From Feminist to Advocate for Boys
Although Farrell is now a vocal advocate for boys and men, he was actually once a leading male feminist. He was the only man ever elected three times to serve on the board of the National Organization for Women in New York City.“At the beginning, when I was involved with the feminist movement, the basic message was ‘I am woman, I am strong.’ And now it’s much more likely to be ‘I am woman, I’ve been wronged.’ And when you start focusing on women and all the ways they’ve been wronged and all the ways they’ve been victims, you start getting victim power. And you begin to hone victimhood as a fine art,” Farrell said.
“Historically speaking, the world was not about patriarchy and privilege,” Farrell said. “To survive, both mothers and fathers had obligations and responsibilities. Mothers risked their lives in childbirth, and dads risked their lives in war to protect the children.”
Men and women shared the same goal, which was: “I will do what I need to do to sacrifice myself in order to make my children’s lives better than mine,” Farrell said.
But now, “Feminism 101 in almost all countries in the world says basically that we live in a patriarchal world dominated by men who made rules to benefit men at the expense of women,” Farrell said. “Nothing could be further from the truth. Having male-only draft registration even today in the United States is not a benefit to men. It’s saying ‘I’m willing to sacrifice myself, so you will be protected.’”
If men could really create the rules to their benefit, why didn’t men decide that women should be the ones expected to pay for dates and engagement gifts and to earn money to support the family?
Instead, these social rules apply to men, not women, Farrell said, and men are expected to earn much more to support the family than women.
And this also helps to explain the so-called gender-wage gap. In 2005, Farrell authored a book on the topic, titled “Why Men Earn More: The Startling Truth Behind the Pay Gap—And What Women Can Do About It.”

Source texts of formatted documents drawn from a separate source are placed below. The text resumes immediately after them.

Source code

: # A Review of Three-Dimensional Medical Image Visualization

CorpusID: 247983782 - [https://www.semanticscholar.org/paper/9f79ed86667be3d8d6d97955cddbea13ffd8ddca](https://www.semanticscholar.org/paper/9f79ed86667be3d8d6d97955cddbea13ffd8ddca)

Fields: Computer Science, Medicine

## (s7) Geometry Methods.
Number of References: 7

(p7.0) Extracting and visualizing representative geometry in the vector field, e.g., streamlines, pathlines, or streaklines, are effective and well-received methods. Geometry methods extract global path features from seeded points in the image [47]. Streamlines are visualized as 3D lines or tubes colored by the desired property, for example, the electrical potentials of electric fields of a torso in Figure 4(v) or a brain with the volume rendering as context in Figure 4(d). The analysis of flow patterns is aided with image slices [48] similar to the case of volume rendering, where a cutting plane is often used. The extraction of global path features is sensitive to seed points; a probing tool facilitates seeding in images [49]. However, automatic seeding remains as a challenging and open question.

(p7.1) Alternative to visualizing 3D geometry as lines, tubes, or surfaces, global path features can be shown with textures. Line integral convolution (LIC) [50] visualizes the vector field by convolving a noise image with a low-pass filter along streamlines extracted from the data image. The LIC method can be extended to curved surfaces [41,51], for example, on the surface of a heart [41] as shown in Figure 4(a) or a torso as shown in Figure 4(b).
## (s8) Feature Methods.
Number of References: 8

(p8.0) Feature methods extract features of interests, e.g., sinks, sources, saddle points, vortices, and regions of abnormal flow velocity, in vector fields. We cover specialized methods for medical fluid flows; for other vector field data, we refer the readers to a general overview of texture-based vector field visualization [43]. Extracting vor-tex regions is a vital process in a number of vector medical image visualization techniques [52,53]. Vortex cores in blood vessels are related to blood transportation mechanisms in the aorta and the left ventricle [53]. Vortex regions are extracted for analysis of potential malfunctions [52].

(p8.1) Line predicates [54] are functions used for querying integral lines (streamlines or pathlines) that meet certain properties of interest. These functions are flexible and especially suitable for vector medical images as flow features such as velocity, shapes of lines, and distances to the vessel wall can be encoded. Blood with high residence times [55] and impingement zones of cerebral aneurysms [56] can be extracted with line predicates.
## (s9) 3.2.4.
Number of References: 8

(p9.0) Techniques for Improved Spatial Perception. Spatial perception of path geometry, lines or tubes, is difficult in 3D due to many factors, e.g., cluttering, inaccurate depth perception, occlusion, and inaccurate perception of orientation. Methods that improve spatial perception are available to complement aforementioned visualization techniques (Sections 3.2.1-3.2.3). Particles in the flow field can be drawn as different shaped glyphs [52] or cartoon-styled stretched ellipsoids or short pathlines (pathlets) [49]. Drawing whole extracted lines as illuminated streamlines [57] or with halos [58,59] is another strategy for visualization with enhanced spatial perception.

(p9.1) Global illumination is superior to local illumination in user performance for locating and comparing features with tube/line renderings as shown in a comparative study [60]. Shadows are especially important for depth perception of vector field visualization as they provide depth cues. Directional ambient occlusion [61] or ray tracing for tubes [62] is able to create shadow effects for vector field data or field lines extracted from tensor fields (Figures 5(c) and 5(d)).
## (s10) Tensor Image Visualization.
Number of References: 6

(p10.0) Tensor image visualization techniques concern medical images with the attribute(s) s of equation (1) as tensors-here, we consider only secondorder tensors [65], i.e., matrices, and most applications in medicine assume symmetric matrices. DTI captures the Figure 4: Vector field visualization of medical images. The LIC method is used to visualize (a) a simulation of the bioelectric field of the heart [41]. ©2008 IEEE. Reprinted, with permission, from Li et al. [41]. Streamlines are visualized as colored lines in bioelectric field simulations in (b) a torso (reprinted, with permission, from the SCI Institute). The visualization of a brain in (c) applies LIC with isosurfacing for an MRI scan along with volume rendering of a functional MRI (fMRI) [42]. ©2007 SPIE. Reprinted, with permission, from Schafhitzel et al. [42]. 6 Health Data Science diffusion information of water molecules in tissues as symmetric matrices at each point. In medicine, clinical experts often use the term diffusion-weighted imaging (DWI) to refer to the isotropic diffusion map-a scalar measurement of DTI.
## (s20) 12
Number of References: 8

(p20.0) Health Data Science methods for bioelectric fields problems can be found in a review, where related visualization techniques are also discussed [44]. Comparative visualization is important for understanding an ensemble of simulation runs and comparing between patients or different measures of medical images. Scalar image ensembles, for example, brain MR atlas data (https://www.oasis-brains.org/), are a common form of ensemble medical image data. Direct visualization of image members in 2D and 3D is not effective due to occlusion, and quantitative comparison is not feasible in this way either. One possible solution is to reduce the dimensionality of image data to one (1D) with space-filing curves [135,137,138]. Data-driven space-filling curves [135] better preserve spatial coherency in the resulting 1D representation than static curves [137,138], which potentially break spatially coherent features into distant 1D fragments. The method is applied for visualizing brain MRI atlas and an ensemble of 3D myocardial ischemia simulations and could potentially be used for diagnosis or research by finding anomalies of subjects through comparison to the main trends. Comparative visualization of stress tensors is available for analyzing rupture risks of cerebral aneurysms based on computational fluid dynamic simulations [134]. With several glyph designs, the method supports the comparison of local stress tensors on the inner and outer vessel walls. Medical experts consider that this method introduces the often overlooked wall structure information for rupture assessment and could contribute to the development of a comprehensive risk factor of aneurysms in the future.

He argued that as breadwinners in the family, men are more likely to take on more dangerous and less desirable positions, or work longer hours to earn higher pay. “Dads quit jobs like being a musician and actor or whatever—the love jobs—and they go into jobs that pay more,” he said.
After having a child, men tend to put more time in the workplace to support the family, while women tend to split their time between home and the workplace.
Another key piece of evidence that debunks the narrative of a gender wage gap, he said, is to compare the incomes of women and men who have never married or had children: Women in such a situation earn 117 percent what their male counterparts earn.
Yet, the gender wage gap is constantly used as evidence of gender discrimination and a male patriarchy.
“Feminism has become its own form of toxicity. And this really needs to be confronted,” Farrell said. “When only one sex wins, both sexes lose.”